#### [DATA FOR THIS EXERCISE]
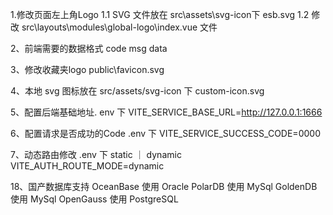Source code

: 1.修改页面左上角Logo
1.1 SVG 文件放在 src\assets\svg-icon下 esb.svg
1.2 修改 src\layouts\modules\global-logo\index.vue 文件     <icon-local-esb class="text-36px" />
<template>
  <RouterLink to="/" class="w-full flex-center nowrap-hidden">
    <icon-local-esb class="text-36px" />  <!--这里是图标 -->
    <h2 v-show="showTitle" class="pl-8px text-16px text-primary font-bold transition duration-300 ease-in-out">
      {{ $t('system.title') }}
    </h2>
  </RouterLink>
</template>

2、前端需要的数据格式
code
msg
data

3、修改收藏夹logo
public\favicon.svg

4、本地 svg 图标放在 src/assets/svg-icon 下
custom-icon.svg
<icon-local-custom-icon class="text-24px text-red" />

5、配置后端基础地址. env 下
VITE_SERVICE_BASE_URL=http://127.0.0.1:1666

6、配置请求是否成功的Code .env 下
VITE_SERVICE_SUCCESS_CODE=0000

7、动态路由修改 .env 下  static ｜ dynamic
VITE_AUTH_ROUTE_MODE=dynamic



18、国产数据库支持
OceanBase   使用  Oracle
PolarDB     使用  MySql
GoldenDB    使用  MySql
OpenGauss   使用  PostgreSQL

#### [WORK INSTRUCTION]
When you give the entries again, keep them exact and omit any picture they contain.

#### [ANSWER]
Source code

: 1.修改页面左上角Logo
1.1 SVG 文件放在 src\assets\svg-icon下 esb.svg
1.2 修改 src\layouts\modules\global-logo\index.vue 文件     <icon-local-esb class="text-36px" />
<template>
  <RouterLink to="/" class="w-full flex-center nowrap-hidden">
    <icon-local-esb class="text-36px" />  <!--这里是图标 -->
    <h2 v-show="showTitle" class="pl-8px text-16px text-primary font-bold transition duration-300 ease-in-out">
      {{ $t('system.title') }}
    </h2>
  </RouterLink>
</template>

2、前端需要的数据格式
code
msg
data

3、修改收藏夹logo
public\favicon.svg

4、本地 svg 图标放在 src/assets/svg-icon 下
custom-icon.svg
<icon-local-custom-icon class="text-24px text-red" />

5、配置后端基础地址. env 下
VITE_SERVICE_BASE_URL=http://127.0.0.1:1666

6、配置请求是否成功的Code .env 下
VITE_SERVICE_SUCCESS_CODE=0000

7、动态路由修改 .env 下  static ｜ dynamic
VITE_AUTH_ROUTE_MODE=dynamic



18、国产数据库支持
OceanBase   使用  Oracle
PolarDB     使用  MySql
GoldenDB    使用  MySql
OpenGauss   使用  PostgreSQL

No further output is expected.